[Start of Attachment]

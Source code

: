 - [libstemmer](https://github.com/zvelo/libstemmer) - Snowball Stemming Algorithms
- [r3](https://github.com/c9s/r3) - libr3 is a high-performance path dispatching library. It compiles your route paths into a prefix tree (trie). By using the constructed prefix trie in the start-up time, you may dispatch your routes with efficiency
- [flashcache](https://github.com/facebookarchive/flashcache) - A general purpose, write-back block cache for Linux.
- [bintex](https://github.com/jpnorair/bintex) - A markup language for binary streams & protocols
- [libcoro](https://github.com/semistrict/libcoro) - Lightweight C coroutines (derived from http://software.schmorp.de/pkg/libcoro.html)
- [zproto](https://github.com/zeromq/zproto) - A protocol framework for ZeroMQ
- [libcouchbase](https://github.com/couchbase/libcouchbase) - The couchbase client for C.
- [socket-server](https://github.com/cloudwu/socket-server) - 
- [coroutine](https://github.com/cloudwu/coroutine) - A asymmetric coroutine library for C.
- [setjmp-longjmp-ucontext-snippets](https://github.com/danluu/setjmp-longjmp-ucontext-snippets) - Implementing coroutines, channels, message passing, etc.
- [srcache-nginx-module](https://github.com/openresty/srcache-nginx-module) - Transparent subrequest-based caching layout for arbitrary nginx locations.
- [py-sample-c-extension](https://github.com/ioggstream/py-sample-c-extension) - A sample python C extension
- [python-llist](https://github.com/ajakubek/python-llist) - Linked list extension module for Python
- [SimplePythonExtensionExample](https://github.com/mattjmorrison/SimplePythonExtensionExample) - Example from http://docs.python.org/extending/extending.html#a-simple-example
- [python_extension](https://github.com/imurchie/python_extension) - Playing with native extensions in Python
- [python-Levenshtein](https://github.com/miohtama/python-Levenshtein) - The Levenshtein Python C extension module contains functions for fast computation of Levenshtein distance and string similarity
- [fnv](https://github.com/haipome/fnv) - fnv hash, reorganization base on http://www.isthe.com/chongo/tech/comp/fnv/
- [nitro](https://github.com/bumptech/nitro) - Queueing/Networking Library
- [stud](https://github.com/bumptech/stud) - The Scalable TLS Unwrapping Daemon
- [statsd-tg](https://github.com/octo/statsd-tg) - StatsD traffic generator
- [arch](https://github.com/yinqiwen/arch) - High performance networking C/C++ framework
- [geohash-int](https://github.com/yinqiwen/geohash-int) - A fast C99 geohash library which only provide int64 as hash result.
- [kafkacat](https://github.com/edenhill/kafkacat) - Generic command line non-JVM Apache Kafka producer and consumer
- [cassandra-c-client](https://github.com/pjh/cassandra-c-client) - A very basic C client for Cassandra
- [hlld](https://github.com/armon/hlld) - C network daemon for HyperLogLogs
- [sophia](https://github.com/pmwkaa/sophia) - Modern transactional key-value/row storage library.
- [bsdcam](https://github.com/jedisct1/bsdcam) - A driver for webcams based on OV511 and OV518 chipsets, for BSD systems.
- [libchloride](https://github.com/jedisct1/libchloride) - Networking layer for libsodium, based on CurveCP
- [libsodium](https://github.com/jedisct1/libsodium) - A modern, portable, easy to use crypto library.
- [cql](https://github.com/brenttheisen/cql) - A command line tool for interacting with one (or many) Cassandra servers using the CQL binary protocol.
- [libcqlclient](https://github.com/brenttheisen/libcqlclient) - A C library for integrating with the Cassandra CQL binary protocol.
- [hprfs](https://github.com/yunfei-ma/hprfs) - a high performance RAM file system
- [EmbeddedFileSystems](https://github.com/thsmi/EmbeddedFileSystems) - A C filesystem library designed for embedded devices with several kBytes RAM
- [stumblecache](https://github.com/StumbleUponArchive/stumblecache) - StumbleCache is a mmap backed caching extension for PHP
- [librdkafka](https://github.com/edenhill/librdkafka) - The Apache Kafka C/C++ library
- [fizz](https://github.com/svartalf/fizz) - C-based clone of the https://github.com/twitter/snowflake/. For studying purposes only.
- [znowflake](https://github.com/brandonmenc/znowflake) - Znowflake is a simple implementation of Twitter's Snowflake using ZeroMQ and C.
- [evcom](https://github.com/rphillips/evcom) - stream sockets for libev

[End of Attachment]

#### Exercise description
Write out only the lines that run from the line containing "client for C." through the line containing "message passing, etc.", both included, exactly as they appear above.

#### Answer to this exercise
- [libcouchbase](https://github.com/couchbase/libcouchbase) - The couchbase client for C.
- [socket-server](https://github.com/cloudwu/socket-server) - 
- [coroutine](https://github.com/cloudwu/coroutine) - A asymmetric coroutine library for C.
- [setjmp-longjmp-ucontext-snippets](https://github.com/danluu/setjmp-longjmp-ucontext-snippets) - Implementing coroutines, channels, message passing, etc.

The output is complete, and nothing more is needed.